How do you login to the sites if you are using a text-browser such as Lynx? I get the error

Because JavaScript is disabled, you can only log in by entering your openID URL manually

When JavaScript is enabled, I click on the Google icon and it logs me in. But I do not know what an openID URL is. Could you please tell me what this means and how to log in?

  • I can view the pages with little problem, but i want to answer and ask questions and to do that i need to login.
    – kyle k
    Jun 9, 2013 at 19:44
  • 2
    https://www.google.com/accounts/o8/id if I'm not mistaken
    – Bart
    Jun 9, 2013 at 19:46
  • 20
    You have to love people that use lynx...
    – rene
    Jun 9, 2013 at 19:54
  • 6
    @rene: indeed, you should: they force you to write decent sites! :)
    – haylem
    Jun 9, 2013 at 21:24
  • 1
    @Bart correct, just tried and it's working fine. Jun 11, 2013 at 11:53
  • 10
    I'm not sure what shocks me more, a Lynx user trying to use Stack Exchange, a Lynx user that does not understand the meaning of "...you can only log in by entering your openID URL manually..." or a Lynx user that has not been flamed to death by now by w3m users... Jun 11, 2013 at 12:34
  • 7
    This reminds me, I need to open a question about how SO doesn't display properly on my TI-85 graphing calculator.
    – JNK
    Jun 11, 2013 at 13:09
  • 2
    Lynx is such an amazing browser.
    – Greg
    Jun 11, 2013 at 13:24
  • That is so cool, you can access the internet with your TI-85 graphing calculator, i would love to hear more.
    – kyle k
    Jun 11, 2013 at 19:36

1 Answer 1


An OpenID identifier is a URL that represents an identity on the Internet. OpenID was invented by LiveJournal as a way for users to prove their control over a particular blog. It has since come to be used by Google, AOL, Yahoo!, Stack Exchange, and other web sites as a decentralized authentication platform to let someone with an account on one site (the "provider") log in to other sites ("relying parties").

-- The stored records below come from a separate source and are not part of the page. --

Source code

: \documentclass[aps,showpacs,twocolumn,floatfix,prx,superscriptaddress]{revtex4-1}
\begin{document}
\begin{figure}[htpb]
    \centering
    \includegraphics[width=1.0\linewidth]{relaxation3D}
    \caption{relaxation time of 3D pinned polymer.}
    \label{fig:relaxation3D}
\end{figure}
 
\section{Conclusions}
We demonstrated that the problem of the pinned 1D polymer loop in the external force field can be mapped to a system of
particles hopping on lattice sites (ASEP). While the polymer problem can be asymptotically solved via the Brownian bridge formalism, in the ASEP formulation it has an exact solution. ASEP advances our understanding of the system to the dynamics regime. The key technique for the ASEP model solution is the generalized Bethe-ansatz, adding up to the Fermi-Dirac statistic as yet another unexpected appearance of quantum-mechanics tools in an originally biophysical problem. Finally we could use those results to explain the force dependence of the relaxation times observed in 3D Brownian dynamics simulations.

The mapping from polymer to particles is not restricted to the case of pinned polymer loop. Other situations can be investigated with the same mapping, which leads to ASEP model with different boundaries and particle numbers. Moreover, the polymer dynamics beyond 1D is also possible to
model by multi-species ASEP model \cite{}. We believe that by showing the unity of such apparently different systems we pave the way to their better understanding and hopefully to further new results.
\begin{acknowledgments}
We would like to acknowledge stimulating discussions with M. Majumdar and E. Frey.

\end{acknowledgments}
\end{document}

Sometimes the identifier is specific to a user, such as a user's profile page or blog, and sometimes it's a generic identifier that the provider redirects to a user's identifier. For more information about OpenID, check FAQ for Stack Exchange sites.

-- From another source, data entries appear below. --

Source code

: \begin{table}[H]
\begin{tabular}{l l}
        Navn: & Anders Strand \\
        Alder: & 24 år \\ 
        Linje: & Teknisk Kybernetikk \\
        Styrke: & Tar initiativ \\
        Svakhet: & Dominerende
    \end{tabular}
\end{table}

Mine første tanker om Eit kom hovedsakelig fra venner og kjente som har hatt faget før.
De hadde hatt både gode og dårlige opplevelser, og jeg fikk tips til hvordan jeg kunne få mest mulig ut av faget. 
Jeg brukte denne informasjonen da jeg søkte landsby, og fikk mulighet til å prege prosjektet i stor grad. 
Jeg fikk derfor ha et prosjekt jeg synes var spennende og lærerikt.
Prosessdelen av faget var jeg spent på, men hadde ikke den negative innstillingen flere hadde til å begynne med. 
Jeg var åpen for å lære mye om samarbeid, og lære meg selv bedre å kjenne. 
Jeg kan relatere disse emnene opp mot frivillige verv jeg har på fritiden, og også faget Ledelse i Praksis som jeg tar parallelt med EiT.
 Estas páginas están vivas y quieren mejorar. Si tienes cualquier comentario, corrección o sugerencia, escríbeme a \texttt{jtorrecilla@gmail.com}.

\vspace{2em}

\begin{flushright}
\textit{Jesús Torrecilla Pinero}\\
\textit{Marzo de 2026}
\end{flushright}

As Bart pointed out in a comment to the question, Google is an OpenID provider. This generic identifier will trigger the Google Account login flow on Stack Exchange or any other relying party:


In any case, there are good reasons to access Stack Exchange sites with Lynx or another user agent that does not require a running GUI, such as doing things that the Stack Exchange sites support but which currently do not have a corresponding API function. Posting questions and answers used to be one of them back in the first quarter of 2011 when the API was read-only. As of the fourth quarter of 2014, one thing that the API still does not support is suggesting edits.